Five Strange Meals People Ate During The Great Depression

Comfort foods. Bad day at work, bad evening at the relationship, lousy weather, personal disappointment ... and a pint of Ben and Jerry's will make it all better, or so goes the reasoning. Amazing as the product is, it's maybe not the best long-term coping strategy for hard feelings, especially depression — or, for that matter, Great Depression. 

Because in the early 1930s, there was no Ben and Jerry's, but there was most certainly a Great Depression gripping the United States and refusing to let go. The stock market crashed in 1929, the Dust Bowl was destroying the nation's agriculture center, and hard times were very hard indeed. It wasn't a matter of finding something interesting or even fun to eat, but rather, a matter of trying not to starve, or fall prey to malnutrition. According to the Atlantic, the U.S. Government was slow to offer relief to the people. Herbert Hoover, a self-made tycoon, was president, and part of his background included efficiently organizing relief for the devastated nations of Europe after the catastrophe that was World War I, yet he refused to intervene when the Great Depression hit: "No one is actually starving," he proclaimed.

Except they were. And that fact (among others) cost him re-election. His successor, Franklin Roosevelt, came from money, but also knew that image was important. Meals at the White House were simplified. As the New Yorker notes, lunch was famously budgeted at 7.5 cents per person.

Potatoes were cheap, filling, and nutritious

Eleanor Roosevelt took up the cause of helping people stretch their meager resources to get maximum nutritional bang for their nickel, via the New Yorker. These budget-friendly recipes were serious dining back when when food and money were in frighteningly short supply. Potatoes were a staple, and according to Clara Cannucciari, an elderly woman who runs the YouTube channel "Great Depression Cooking," one popular dish was called the Poor Man's Meal, which consisted of potatoes combined with hot dogs (also cheap) and onions, chopped and fried up. Another Depression-era meal was "creamed chip beef," according to, which became infamous during the wars, served to troops who nicknamed it SOS: What these initials stood for varied, with one interpretation being "Save Our Stomachs." Butter, flour, and milk made the sauce, dried beef was mixed in, and the concoction was served over toast.

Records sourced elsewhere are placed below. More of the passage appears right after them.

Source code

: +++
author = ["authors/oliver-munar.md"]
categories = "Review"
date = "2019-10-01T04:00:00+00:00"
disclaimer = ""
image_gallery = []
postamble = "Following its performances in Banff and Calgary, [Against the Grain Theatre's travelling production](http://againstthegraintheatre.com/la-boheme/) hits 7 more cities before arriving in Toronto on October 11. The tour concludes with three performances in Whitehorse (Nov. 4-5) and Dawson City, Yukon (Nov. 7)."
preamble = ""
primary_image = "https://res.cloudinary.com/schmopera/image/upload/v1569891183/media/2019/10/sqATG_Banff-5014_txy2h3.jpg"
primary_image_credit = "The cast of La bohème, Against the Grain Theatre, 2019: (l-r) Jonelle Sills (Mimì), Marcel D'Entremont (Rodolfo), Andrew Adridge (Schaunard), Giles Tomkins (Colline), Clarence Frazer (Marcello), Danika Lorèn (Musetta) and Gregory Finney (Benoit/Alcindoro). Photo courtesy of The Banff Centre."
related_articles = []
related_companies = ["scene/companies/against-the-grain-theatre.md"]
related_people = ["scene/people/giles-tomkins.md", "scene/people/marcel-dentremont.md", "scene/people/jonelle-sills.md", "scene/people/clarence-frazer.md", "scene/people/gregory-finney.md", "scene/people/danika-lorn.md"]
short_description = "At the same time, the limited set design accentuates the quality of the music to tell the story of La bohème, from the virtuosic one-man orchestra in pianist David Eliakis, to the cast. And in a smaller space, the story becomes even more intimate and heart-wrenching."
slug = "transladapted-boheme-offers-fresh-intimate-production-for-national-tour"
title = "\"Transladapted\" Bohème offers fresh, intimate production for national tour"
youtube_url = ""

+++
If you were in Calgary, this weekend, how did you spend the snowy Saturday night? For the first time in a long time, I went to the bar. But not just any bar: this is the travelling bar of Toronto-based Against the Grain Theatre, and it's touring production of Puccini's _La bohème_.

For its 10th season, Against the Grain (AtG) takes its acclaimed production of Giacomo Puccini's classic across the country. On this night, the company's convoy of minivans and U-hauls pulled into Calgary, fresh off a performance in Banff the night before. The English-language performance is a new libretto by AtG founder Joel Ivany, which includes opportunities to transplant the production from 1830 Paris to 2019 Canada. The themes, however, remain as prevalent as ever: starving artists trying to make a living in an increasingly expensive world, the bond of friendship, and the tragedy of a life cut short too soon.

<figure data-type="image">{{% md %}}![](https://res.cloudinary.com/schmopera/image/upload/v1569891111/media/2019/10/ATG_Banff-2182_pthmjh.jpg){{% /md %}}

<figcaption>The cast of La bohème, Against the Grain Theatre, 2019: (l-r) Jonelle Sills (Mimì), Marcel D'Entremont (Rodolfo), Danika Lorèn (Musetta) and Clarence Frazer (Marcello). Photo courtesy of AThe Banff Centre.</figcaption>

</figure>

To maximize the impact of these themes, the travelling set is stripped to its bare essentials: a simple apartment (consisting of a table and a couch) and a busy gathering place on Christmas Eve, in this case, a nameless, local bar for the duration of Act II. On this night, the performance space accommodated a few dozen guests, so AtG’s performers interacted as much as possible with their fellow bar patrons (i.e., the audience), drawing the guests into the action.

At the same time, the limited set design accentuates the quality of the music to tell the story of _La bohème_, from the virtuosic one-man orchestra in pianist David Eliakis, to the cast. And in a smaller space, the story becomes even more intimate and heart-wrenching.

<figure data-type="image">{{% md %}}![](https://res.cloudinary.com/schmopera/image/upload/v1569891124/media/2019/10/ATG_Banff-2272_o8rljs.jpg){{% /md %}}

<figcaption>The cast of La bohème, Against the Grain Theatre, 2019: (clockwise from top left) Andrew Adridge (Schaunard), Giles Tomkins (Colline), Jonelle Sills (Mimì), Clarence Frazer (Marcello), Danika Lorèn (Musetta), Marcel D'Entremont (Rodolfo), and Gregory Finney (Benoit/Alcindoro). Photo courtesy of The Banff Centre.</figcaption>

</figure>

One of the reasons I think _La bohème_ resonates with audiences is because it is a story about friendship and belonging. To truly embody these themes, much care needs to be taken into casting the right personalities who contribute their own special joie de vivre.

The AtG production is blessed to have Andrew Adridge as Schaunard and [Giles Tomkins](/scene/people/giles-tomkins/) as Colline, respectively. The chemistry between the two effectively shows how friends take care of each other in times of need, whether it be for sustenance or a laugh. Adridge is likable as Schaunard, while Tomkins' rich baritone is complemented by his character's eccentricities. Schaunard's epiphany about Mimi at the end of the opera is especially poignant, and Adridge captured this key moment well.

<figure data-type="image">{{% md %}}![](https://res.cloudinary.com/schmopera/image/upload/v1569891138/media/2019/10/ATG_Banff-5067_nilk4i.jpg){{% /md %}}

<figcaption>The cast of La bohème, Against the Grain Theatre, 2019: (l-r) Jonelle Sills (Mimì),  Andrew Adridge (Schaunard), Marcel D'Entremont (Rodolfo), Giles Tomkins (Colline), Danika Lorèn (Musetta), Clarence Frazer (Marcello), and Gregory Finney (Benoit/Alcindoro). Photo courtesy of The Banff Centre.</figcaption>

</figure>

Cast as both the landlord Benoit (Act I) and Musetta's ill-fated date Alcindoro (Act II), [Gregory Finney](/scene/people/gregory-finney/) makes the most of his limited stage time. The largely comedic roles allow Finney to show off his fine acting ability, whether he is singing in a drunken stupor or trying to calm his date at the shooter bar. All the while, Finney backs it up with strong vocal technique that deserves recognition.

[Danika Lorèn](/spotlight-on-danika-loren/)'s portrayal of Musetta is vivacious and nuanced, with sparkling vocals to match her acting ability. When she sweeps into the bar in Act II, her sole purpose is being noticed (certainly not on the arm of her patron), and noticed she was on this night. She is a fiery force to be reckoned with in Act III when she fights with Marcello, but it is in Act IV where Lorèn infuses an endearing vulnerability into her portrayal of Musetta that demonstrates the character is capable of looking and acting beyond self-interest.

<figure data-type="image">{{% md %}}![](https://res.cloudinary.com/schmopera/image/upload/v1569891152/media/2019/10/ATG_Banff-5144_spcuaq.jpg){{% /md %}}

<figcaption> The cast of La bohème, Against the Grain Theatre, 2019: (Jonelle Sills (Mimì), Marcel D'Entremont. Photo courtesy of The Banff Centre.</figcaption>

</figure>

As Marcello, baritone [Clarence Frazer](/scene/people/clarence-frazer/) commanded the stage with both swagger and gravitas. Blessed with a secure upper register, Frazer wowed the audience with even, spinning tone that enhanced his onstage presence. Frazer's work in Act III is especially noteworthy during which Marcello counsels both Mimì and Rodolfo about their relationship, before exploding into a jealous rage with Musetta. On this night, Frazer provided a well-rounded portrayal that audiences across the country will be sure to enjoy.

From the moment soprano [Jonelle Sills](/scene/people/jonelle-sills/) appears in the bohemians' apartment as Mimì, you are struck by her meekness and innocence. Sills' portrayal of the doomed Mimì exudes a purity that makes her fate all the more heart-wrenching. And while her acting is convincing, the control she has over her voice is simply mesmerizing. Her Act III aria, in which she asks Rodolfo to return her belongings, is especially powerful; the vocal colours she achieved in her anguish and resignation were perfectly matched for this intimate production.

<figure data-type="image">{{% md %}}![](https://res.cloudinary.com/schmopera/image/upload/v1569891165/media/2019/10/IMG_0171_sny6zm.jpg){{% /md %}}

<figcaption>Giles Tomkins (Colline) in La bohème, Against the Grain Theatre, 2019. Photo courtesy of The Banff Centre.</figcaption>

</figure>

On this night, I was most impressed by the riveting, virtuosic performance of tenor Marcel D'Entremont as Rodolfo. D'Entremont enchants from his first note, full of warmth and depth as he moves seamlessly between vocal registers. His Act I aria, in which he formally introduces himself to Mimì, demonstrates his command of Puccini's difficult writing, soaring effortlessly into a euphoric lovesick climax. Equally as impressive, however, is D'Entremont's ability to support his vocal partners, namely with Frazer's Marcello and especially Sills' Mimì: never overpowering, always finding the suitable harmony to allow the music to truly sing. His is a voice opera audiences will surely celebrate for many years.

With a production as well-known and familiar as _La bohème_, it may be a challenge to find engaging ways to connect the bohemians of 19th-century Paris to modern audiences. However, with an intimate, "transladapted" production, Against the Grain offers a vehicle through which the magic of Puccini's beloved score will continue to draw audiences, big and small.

Hoover Stew was served in soup kitchens, and according to A Coalcracker in the Kitchen, it consisted of noodles, hot dogs (again), stewed tomatoes, and canned corn. More noodles were used as the basis for "spaghetti with carrots and white sauce," which according to culinary historian Andy Coe, meant noodles cooked until mushy, a basic white sauce and boiled carrots, baked into a casserole. Prune pudding, via the New York Times, combined sugar, cornstarch, cinnamon, and, yes, prunes. A little went a long way.

Would you eat these meals today? Maybe you just aren't hungry enough.